La facilità e la leggerezza con cui un anno fa si è messo mano alla Costituzione per introdurvi il suicida pareggio di bilancio e per affondare l’articolo 18, trovano oggi un contraltare e anche un contrappasso: la resistenza estrema alla formazione delle commissioni permanenti senza prima aver formato un governo. Nessuna normativa stringente lega le commissioni alla creazione di un esecutivo, anzi i regolamenti di Camera e Senato escludono una correlazione fra le due cose e quello di Palazzo Madama impone addirittura la presentazione dei nomi dei “commissari” entro cinque giorni dalla formazione gruppi. E’ vero che un governo ci vorrebbe per stabilire piani e priorità, ma in effetti ce n’è uno che è sì dimissionario, ma non ha avuto alcuna sfiducia dal Parlamento e che in effetti non si limita affatto agli affari correnti, ma determina il futuro del Paese con decisioni a Roma e Bruxelles che tutto sono tranne che ordinaria amministrazione. Pasticcio orrendo che tuttavia dimostra che la formazione delle commissioni permanente è impedita dalla vera carta fondamentale della Repubblica: il manuale Cencelli che stabilisce le supreme norme e prassi spartitorie.
Senza un governo infatti non è possibile stabilire le alchimie con le quali dividersi i presidenti delle commissioni stesse tra minoranza e maggioranza, ovvero mancano le coordinate per disegnare la mappa dei compromessi del potere. La resistenza ad oltranza dei partiti con tutto l’insieme dei media, costituzionalisti, notisti e consigliori di riferimento, così come l’occupazione simbolica delle sacre aule da parte del M5S (che tuttavia non stato certo esente da errori e da limiti evidenti in questa fase) sono le manovre di una battaglia che la partitocrazia ritiene essenziale per la propria sopravvivenza: non il governo del Paese e men che meno il buon governo, ma la spartizione del potere.

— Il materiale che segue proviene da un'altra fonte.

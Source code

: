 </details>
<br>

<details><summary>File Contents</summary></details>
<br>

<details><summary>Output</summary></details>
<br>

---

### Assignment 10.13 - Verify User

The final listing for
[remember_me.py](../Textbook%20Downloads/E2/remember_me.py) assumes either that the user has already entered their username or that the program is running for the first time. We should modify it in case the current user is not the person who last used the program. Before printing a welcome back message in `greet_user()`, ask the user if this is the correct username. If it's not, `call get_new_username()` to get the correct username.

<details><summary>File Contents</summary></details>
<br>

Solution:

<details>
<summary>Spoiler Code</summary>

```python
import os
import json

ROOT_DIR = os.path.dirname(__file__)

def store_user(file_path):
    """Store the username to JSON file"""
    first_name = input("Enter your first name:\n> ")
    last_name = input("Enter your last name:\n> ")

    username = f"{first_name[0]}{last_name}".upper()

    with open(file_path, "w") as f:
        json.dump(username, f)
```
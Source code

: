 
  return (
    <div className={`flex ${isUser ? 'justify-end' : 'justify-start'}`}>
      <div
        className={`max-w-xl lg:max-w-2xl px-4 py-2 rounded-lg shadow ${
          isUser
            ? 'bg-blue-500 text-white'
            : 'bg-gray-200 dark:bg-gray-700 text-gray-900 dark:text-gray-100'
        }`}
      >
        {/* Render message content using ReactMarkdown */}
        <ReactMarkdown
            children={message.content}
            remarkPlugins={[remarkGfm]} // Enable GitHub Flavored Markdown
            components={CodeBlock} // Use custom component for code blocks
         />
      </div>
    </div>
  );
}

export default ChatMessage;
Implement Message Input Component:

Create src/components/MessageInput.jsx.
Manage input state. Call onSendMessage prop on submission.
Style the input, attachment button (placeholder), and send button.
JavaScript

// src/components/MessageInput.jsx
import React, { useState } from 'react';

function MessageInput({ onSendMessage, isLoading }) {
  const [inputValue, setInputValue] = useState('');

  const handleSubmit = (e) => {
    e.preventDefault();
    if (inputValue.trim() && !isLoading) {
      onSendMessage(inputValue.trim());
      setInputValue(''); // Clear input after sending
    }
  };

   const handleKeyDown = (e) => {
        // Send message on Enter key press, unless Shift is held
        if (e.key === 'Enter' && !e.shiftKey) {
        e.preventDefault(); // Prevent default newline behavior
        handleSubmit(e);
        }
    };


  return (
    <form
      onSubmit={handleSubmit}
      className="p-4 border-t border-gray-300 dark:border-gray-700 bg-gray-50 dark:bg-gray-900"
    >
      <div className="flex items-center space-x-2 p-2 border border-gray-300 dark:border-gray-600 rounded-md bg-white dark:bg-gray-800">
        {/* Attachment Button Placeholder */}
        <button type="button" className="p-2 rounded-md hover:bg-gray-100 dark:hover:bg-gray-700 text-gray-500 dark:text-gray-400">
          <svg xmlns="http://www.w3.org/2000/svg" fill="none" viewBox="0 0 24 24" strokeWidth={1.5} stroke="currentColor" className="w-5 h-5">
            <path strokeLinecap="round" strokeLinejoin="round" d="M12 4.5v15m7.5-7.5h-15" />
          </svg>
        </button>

Anche Napolitano che pure dovrebbe interpretare la norma e il momento in maniera più distaccata, che dovrebbe pensare al dramma nel quale siamo coinvolti e travolti, pare incapace di mettere fuori la testa da questa morta gora e anzi partecipa con viva e vibrante preoccupazione alla difesa del “magno Cencellum” che evidentemente, dopo i vent’anni di berlusconismo è ciò che rimane della politica. Quello si che è davvero sacro, mentre la Costituzione si può aggredire e stravolgere nei ritagli di tempo tra una manovra incompetente e un massacro di pensionati ordinato a duemila chilometri di distanza. Il sacro manuale dell’inciucio è del resto usbergo non solo per il mantenimento dello statu quo ante nei rapporti tra Paese e politica, ma anche salvezza dai guai giudiziari: il fatto che Grasso, la faccia nuova più vecchia e più compromessa che era possibile trovare in Eurasia, abbia già da tempo nominato i componenti della giunta per il Regolamento , ma non quelli della giunta per Elezioni la dice lunga sul terrore che suscita nel sistema politico la possibilità che Berlusconi venga dichiarato ineleggibile.
Salterebbe il tappo e con esso anche i rapporti di potere, gli alibi, gli inciuci sotterranei, gli arcana imperii, insomma il mondo della politica come lo conosciamo. E anche il Cencellum, la nostra costituzione materiale.